• _Activity_: Look for the word "repository" in the entries and copy each line where it appears.

Saved data entries
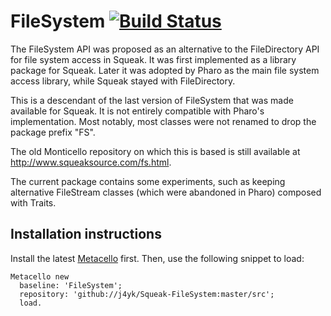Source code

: # FileSystem [![Build Status][travis_badge]][travis]
The FileSystem API was proposed as an alternative to the FileDirectory API for file system access in Squeak. It was first implemented as a library package for Squeak. Later it was adopted by Pharo as the main file system access library, while Squeak stayed with FileDirectory.

This is a descendant of the last version of FileSystem that was made available for Squeak. It is not entirely compatible with Pharo's implementation. Most notably, most classes were not renamed to drop the package prefix "FS".

The old Monticello repository on which this is based is still available at http://www.squeaksource.com/fs.html.

The current package contains some experiments, such as keeping alternative FileStream classes (which were abandoned in Pharo) composed with Traits.

## Installation instructions

Install the latest [Metacello](//github.com/dalehenrich/metacello-work) first.
Then, use the following snippet to load:

```smalltalk
Metacello new
  baseline: 'FileSystem';
  repository: 'github://j4yk/Squeak-FileSystem:master/src';
  load.
```

[travis]: https://travis-ci.org/j4yk/Squeak-FileSystem
[travis_badge]: https://travis-ci.org/j4yk/Squeak-FileSystem.svg?branch=master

• _Output of the exercise_:
The old Monticello repository on which this is based is still available at http://www.squeaksource.com/fs.html.
  repository: 'github://j4yk/Squeak-FileSystem:master/src';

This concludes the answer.